The “Mayor Daley Welcome to Chicago Tax” that Buyer’s pay when they move and buy a Chicago property is $7.50 per 1000 of purchase price is evidence of a City that has been run poorly-relying on income schemes that are not reliable–and are short sighted. This tax should be reduced to $2.50 or less per $1000 to make housing more affordable and re-start the housing market. This tax should be offset by a city-re-organization of departments and by renegotiating “hard ball” with city unions.( I sent a copy of this to the Mayor’s staff and the candidates to try to stir the idea, please do the same if you agree).
I personally think there is too much fat in City government. Refocus. Reorganize. And remove the anti-business tax on real estate sales and re-organize city government now in this election.

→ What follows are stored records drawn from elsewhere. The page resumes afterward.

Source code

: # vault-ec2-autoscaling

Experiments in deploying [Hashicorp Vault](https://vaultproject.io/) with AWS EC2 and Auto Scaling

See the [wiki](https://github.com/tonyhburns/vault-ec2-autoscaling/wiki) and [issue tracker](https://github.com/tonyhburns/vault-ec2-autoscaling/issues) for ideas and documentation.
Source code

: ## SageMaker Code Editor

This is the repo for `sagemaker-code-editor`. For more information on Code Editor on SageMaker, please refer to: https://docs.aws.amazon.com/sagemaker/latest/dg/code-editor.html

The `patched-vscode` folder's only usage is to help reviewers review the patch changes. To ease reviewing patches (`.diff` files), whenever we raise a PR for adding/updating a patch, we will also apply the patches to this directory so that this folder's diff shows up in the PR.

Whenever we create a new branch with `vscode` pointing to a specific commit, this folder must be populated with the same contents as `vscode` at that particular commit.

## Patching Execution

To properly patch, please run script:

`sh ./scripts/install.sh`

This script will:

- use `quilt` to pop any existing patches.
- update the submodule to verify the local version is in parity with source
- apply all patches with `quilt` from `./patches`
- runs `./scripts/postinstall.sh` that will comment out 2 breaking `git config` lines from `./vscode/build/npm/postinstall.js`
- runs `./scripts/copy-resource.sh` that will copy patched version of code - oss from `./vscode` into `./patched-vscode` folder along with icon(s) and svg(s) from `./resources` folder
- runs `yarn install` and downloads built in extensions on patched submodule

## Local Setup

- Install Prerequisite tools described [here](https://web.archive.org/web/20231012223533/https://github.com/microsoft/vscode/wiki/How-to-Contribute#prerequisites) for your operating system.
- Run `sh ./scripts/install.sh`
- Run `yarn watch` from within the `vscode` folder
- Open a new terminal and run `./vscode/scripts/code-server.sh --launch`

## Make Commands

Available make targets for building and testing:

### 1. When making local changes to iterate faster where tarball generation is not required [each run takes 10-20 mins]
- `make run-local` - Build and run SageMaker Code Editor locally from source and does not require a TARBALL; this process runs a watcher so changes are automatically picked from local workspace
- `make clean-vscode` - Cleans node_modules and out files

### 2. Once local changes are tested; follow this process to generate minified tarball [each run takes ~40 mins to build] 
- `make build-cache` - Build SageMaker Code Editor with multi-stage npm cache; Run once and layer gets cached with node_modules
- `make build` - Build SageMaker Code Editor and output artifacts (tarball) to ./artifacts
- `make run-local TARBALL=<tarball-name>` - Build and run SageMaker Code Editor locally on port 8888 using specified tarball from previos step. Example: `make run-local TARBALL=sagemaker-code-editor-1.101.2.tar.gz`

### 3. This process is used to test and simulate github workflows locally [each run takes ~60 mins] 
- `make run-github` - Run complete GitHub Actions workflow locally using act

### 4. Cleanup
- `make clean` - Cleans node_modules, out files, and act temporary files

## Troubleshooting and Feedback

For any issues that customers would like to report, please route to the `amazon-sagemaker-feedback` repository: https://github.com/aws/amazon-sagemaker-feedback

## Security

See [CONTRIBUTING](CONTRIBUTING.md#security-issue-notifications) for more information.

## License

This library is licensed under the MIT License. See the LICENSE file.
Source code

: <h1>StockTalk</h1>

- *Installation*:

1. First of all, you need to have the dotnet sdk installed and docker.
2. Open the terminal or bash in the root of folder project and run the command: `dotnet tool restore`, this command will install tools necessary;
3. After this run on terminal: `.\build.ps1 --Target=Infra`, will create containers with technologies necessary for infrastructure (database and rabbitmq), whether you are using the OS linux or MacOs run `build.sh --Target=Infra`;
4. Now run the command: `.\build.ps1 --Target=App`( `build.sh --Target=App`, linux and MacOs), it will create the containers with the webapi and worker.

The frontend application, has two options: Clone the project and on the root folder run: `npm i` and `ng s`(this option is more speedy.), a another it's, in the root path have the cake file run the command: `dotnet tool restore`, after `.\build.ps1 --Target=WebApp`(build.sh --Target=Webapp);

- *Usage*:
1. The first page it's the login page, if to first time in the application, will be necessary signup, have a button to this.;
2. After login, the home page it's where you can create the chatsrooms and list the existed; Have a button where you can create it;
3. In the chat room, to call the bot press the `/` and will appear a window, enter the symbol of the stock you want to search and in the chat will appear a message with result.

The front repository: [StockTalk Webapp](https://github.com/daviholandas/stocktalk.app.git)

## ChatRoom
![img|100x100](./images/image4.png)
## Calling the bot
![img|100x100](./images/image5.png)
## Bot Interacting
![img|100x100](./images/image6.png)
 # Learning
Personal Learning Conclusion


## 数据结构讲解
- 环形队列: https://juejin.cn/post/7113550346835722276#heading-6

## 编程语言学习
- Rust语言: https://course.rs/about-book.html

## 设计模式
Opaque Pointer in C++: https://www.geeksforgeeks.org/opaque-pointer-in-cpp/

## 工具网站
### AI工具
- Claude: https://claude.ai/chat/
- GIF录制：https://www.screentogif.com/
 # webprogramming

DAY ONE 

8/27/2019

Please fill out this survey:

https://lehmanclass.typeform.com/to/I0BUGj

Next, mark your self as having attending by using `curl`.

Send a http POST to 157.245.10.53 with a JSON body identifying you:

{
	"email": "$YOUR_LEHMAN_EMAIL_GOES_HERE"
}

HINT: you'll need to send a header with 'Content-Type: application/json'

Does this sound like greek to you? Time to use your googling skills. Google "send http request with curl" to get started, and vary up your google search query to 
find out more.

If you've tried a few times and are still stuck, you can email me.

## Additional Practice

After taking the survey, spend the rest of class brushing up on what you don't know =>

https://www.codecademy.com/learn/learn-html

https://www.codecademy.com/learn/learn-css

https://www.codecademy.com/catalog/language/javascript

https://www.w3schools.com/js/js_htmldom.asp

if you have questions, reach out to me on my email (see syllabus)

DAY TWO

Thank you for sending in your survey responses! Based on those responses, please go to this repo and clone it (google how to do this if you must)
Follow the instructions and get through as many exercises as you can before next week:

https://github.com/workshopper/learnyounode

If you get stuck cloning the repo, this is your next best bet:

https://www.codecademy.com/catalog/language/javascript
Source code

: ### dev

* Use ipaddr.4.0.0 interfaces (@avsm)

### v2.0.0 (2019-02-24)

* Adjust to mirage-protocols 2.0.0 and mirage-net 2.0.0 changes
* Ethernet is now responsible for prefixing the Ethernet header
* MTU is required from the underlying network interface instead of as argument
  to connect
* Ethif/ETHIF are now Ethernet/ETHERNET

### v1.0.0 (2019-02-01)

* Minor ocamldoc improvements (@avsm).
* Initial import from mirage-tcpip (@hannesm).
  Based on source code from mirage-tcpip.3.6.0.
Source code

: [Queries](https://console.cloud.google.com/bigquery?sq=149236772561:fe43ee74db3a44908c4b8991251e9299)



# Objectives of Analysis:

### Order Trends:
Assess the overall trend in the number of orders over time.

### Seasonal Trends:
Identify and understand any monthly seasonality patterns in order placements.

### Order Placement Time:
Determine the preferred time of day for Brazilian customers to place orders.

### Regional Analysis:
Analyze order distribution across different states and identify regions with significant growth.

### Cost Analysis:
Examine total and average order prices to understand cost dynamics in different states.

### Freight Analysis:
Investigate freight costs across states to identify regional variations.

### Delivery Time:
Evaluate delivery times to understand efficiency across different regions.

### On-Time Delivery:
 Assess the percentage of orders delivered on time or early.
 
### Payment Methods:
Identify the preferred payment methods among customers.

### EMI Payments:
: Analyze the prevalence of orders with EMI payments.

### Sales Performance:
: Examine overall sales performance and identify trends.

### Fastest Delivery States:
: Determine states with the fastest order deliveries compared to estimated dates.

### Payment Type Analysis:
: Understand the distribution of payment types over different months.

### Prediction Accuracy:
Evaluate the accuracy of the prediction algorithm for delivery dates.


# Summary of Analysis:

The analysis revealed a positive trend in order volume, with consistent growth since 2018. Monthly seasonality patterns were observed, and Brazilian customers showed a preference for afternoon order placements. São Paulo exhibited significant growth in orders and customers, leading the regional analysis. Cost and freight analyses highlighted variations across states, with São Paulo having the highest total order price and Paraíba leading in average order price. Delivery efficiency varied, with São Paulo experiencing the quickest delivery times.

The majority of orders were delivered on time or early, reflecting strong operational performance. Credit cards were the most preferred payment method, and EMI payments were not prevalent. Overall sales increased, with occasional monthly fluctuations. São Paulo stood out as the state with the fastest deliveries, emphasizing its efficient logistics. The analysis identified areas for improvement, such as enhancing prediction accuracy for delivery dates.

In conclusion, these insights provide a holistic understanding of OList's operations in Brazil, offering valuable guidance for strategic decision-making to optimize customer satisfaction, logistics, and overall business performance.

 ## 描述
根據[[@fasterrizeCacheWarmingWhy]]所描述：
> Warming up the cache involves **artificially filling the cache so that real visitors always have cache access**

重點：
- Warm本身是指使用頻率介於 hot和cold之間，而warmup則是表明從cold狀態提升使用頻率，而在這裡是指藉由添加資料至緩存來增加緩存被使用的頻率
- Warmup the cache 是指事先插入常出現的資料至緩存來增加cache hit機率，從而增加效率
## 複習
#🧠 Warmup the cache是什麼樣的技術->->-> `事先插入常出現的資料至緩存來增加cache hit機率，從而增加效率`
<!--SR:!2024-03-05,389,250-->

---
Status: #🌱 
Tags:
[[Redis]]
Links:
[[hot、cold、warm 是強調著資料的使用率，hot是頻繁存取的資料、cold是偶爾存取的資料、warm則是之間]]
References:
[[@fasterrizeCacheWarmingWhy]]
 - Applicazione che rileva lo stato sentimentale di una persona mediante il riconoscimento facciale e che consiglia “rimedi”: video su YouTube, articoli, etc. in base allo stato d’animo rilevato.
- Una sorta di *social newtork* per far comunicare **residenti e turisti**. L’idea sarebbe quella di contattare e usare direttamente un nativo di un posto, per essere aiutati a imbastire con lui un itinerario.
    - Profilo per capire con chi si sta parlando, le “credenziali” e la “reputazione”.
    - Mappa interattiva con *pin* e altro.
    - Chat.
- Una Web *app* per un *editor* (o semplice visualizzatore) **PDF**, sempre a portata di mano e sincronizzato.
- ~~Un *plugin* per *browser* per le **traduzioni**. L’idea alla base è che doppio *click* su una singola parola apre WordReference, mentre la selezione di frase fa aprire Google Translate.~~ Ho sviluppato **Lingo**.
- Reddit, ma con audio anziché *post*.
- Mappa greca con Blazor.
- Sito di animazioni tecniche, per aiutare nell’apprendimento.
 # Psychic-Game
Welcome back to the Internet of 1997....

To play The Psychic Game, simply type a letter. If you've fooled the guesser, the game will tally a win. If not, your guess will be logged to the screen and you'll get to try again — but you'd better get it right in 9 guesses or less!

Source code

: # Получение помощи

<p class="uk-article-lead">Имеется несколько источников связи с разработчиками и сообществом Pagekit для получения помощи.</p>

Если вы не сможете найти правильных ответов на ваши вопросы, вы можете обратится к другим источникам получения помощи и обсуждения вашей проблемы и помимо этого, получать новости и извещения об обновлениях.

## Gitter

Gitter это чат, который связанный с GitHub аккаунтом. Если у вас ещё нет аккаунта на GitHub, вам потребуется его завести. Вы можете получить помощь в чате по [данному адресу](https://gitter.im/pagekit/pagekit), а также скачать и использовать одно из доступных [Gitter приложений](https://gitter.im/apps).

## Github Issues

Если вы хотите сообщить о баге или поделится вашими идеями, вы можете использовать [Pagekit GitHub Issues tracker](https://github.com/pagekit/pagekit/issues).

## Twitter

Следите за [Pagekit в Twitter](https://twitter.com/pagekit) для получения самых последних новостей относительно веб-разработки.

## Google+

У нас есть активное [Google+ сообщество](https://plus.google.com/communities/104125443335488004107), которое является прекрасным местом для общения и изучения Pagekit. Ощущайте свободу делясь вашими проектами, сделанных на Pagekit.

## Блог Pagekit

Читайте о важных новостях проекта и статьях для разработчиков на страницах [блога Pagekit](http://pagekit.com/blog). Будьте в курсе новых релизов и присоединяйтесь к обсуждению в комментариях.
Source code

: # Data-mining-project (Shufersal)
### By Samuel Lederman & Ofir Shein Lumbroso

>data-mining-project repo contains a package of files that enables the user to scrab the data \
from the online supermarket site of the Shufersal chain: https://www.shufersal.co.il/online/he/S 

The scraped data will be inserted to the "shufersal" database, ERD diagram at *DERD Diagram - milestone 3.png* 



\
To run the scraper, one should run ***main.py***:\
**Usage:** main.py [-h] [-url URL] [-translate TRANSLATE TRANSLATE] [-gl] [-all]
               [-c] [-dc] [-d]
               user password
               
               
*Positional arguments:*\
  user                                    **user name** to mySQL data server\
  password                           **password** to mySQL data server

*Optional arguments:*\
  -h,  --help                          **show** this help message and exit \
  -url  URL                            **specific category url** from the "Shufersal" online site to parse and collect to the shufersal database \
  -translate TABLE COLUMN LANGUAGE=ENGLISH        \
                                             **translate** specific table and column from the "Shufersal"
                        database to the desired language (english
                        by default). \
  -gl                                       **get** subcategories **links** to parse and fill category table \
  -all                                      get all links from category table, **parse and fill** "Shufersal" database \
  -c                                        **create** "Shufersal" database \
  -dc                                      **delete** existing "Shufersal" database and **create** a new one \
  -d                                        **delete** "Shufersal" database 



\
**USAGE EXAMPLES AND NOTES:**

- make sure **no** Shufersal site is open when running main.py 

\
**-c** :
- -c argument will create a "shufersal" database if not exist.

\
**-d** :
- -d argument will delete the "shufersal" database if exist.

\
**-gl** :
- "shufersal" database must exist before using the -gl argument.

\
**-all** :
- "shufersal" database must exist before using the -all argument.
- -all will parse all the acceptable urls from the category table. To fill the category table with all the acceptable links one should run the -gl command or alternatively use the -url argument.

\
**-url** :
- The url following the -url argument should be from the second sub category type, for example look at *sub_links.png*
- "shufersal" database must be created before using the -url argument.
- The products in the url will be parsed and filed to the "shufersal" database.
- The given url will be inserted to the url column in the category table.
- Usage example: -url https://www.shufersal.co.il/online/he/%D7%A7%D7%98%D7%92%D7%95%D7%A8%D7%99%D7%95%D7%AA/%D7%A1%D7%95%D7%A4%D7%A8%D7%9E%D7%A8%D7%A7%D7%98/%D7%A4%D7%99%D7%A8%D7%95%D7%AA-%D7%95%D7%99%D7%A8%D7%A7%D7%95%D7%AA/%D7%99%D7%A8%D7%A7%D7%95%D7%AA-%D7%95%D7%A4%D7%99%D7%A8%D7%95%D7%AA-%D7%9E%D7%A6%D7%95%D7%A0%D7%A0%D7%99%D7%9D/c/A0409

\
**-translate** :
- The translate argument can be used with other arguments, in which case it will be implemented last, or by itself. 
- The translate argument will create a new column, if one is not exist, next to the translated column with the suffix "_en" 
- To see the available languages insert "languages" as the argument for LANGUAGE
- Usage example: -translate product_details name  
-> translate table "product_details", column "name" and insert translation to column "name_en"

Until we stop seeing city employees reading the Sun Times at the courthouse on Huron at the front desk and not finding something more useful to do, or 4 Street and San guys showing up to cut down 1 small tree and when you talk to them they say that they have this tree and then lunch.
This transfer tax, which hits buyer’s much harder than sellers during a real estate transaction, is the highest I know of in Illinois. It’s something that has re-directed more than 5 buyer’s of my own over my seven years in real estate to NOT buy in CHICAGO. They bought somewhere else because of anger over the level of this tax compared to the suburbs around the city. Those 5 lost sales alone are out of 250 or so clients and you can start to see the impact of this tax is that it drives 2% or so of the people away from ownership in Chicago and accepting the cost of living here. Wake up Mayoral candidates and Alderman on the budget committee.
This tax parlays into an increased closing cost of high proportion that disables and hurts the market as it tries to recover. The Mayor and his brain trust should have never passed this tax. This is a good time to repeal it.The mayoral candidate who commits to reducing this to $2.50 per 1000 for a buyer will get my vote. It’s an anti owner, anti buyer, anti seller, anti real estate, anti-business measure that hurts people as they try to obtain home ownership. It kills deals. It kills appreciation. Similar suburban transfer taxes are a quarter of this amount typically. Chicago is known for the overarching nature of this tax – and many real estate agents I know call it the “Welcome to Chicago Mayor Daley Tax.”
One of the many reasons the City budget is in such a mess is that the city is relying so heavily on such a unreliable source of income.
Mayor’s Daley’s budget unveiled in October 2010 indicates that three city taxes are expected to generate more than $1 billion less than they did in 2007. The tax on real estate sales is expected to be down 68 percent, a drop of more than $500 million in the past four years. Real estate is cyclical so why ride this part of the economy so hard.. and why tax it so much that your drive away buyers?
The real answer for the next Mayor is: reform the whole way the city is run. Consolidate departments. Renegotiate agreements with the unions that are NOT sustainable or go broke. Other examples of fiscal irresponsibility: Daley has started to spend the $756 million in reserves, established from long-term leases on the Skyway and Parking meter “fiasco” of $2 billion. This will lower our bond rating and give us higher interest rates for any projects that we borrow for. Infastructure borrowing creates jobs. That just got more expensive. Stop the mismanagement and do the “hard thing” and re-organize the city to the size it can afford.
The new candidates have got to grapple with how to completely reorganize city government to keep the city from running out of money. Who is the one who will raise the bar and talk straight. Alderman Waugaspeck started that conversation–now will other’s who are actually running continue it please.